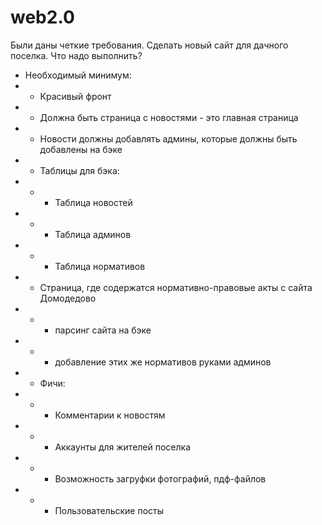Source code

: # web2.0
Были даны четкие требования. Сделать новый сайт для дачного поселка.
Что надо выполнить?
 - Необходимый минимум:
 - - Красивый фронт
 - - Должна быть страница с новостями - это главная страница
 - - Новости должны добавлять админы, которые должны быть добавлены на бэке
 - - Таблицы для бэка: 
 - - - Таблица новостей
 - - - Таблица админов
 - - - Таблица нормативов
 - - Страница, где содержатся нормативно-правовые акты с сайта Домодедово
 - - - парсинг сайта на бэке
 - - - добавление этих же нормативов руками админов
 - - Фичи:
 - - - Комментарии к новостям
 - - - Аккаунты для жителей поселка
 - - - Возможность загруфки фотографий, пдф-файлов
 - - - Пользовательские посты
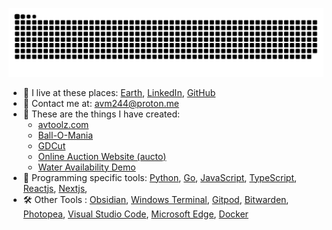<p align="center">
  <img src="https://raw.githubusercontent.com/a0v0/a0v0/output/github-contribution-grid-snake-dark.svg" alt="Snake animation" />
</p>

- 🏡 I live at these places: [Earth](https://en.wikipedia.org/wiki/Earth), [LinkedIn](https://www.linkedin.com/in/anubhav-mahur/), [GitHub](https://github.com/a0v0/a0v0)
- 🤙 Contact me at: <a href="mailto:avm244@proton.me">avm244@proton.me</a>
- 🌱 These are the things I have created:
  - [avtoolz.com](https://avtoolz.com)
  - [Ball-O-Mania](https://github.com/a0v0/Ball-O-Mania)
  - [GDCut](https://github.com/a0v0/gdCut)
  - [Online Auction Website (aucto)](https://github.com/a0v0/aucto)
  - [Water Availability Demo](https://github.com/a0v0/water-availability)
- 🧺 Programming specific tools: [Python](https://www.python.org/), [Go](https://golang.org/), [JavaScript](https://www.javascript.com/), [TypeScript](https://www.typescriptlang.org/), [Reactjs](https://reactjs.org/), [Nextjs](https://nextjs.org/),
- 🛠️ Other Tools : [Obsidian](https://obsidian.md/), [Windows Terminal](https://www.microsoft.com/en-us/p/windows-terminal/9n0dx20hk701), [Gitpod](https://www.gitpod.io/), [Bitwarden](https://bitwarden.com/), [Photopea](https://www.photopea.com/), [Visual Studio Code](https://code.visualstudio.com/), [Microsoft Edge](https://www.microsoft.com/en-us/edge), [Docker](https://www.docker.com/)
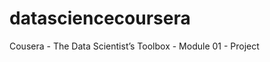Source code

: datasciencecoursera
===================

Cousera - The Data Scientist’s Toolbox - Module 01 - Project
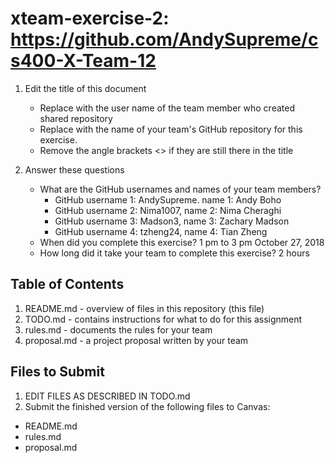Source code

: # xteam-exercise-2: https://github.com/AndySupreme/cs400-X-Team-12

1. Edit the title of this document
   * Replace <UserName> with the user name of the team member who created shared repository
   * Replace <GitHubRepositoryName> with the name of your team's GitHub repository for this exercise.
   * Remove the angle brackets <> if they are still there in the title

2. Answer these questions
   * What are the GitHub usernames and names of your team members?
       * GitHub username 1: AndySupreme.   name 1: Andy Boho
       * GitHub username 2: Nima1007,      name 2: Nima Cheraghi
       * GitHub username 3: Madson3,       name 3: Zachary Madson
       * GitHub username 4: tzheng24,      name 4: Tian Zheng
   * When did you complete this exercise? 1 pm to 3 pm October 27, 2018
   * How long did it take your team to complete this exercise? 2 hours

## Table of Contents

1. README.md - overview of files in this repository (this file)
2. TODO.md - contains instructions for what to do for this assignment
3. rules.md - documents the rules for your team
4. proposal.md - a project proposal written by your team

## Files to Submit

1. EDIT FILES AS DESCRIBED IN TODO.md
2. Submit the finished version of the following files to Canvas:

* README.md
* rules.md
* proposal.md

──────────

Search the material above for the string "админов". Show every line that holds it.

 - - - Таблица админов
 - - - добавление этих же нормативов руками админов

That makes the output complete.